Critically for new model development, this flow will be developed to work for standard networks, and for custom torch.nn.Module’s written to process other workloads.
For more comprehensive examples and documentation on deploying this either on Arm Corstone-300 or other Ethos enabled platforms, we’ve prepared an example application which embeds the exported .pte file and executes it on the Ethos-U55 NPU.
Many Arm platforms need quantization to realize the full performance benefits of the Ethos acceleration or new CPU instructions, so of course we’re working to introduce TOSA compliant quantization along with graph consumption. With the ExecuTorch EXIR graph infrastructure, we were able to easily parse the whole quantized graph and read all the required quantization information for calculating the rescale parameters in the process of TOSA quantization lowering.
In the initial quantization support of PyTorch FX graph to TOSA, we were using the new PyTorch 2 Export Post-Training Quantization to get a quantized example of MobileNetV2 which covers most of the common operators like Add, Linear, Convolution, and ReLU. Given its very simple API, we were able to achieve the quantization step in around 3-4 lines of code with a TOSA quantization flow subclassed from XNNPACK quantizer.
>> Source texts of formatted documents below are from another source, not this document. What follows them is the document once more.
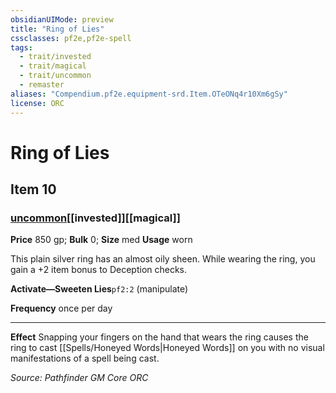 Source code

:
 ```yaml
---
obsidianUIMode: preview
title: "Ring of Lies"
cssclasses: pf2e,pf2e-spell
tags:
  - trait/invested
  - trait/magical
  - trait/uncommon
  - remaster
aliases: "Compendium.pf2e.equipment-srd.Item.OTeONq4r10Xm6gSy"
license: ORC
---
```

# Ring of Lies
## Item 10
### [uncommon](uncommon "Uncommon Rarity Trait")[[invested]][[magical]]


**Price** 850 gp; 
**Bulk** 0; **Size** med
**Usage** worn

This plain silver ring has an almost oily sheen. While wearing the ring, you gain a +2 item bonus to Deception checks.

**Activate—Sweeten Lies**`pf2:2` (manipulate)

**Frequency** once per day

* * *

**Effect** Snapping your fingers on the hand that wears the ring causes the ring to cast [[Spells/Honeyed Words|Honeyed Words]] on you with no visual manifestations of a spell being cast.

*Source: Pathfinder GM Core*
*ORC*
In order to support more complicated graphs, a custom quantizer class can also be constructed to satisfy the majority of neural network models.
These graphs naturally feed into the Ethos-U compiler to produce models which can directly execute on the Ethos-U hardware.
The MobileNetV2 simple example (PyTorch->TOSA->Vela) has shown the feasibility and simplicity of running PyTorch quantized models on TOSA complainant Neural Network Accelerator hardware. For the next steps, Arm, Meta and the greater PyTorch community will continue to add support for the operator lowerings from PyTorch to TOSA. Alongside this, Arm continues to develop new flows which support TOSA to provide a reliable way to add new compilation targets.
Take a look at the demo we’ve provided which gives a glimpse at the possibilities of using PyTorch and ExecuTorch to export graphs to Arm platforms with TOSA, and let us know your thoughts.
Arm is looking forward to adding more networks and operators, working closely with Meta to extend support for the full set of ExecuTorch features. We look forward to a future world where machine learning models can be easily developed with PyTorch and ExecuTorch, and TOSA can be seamlessly deployed to billions of Arm-based devices.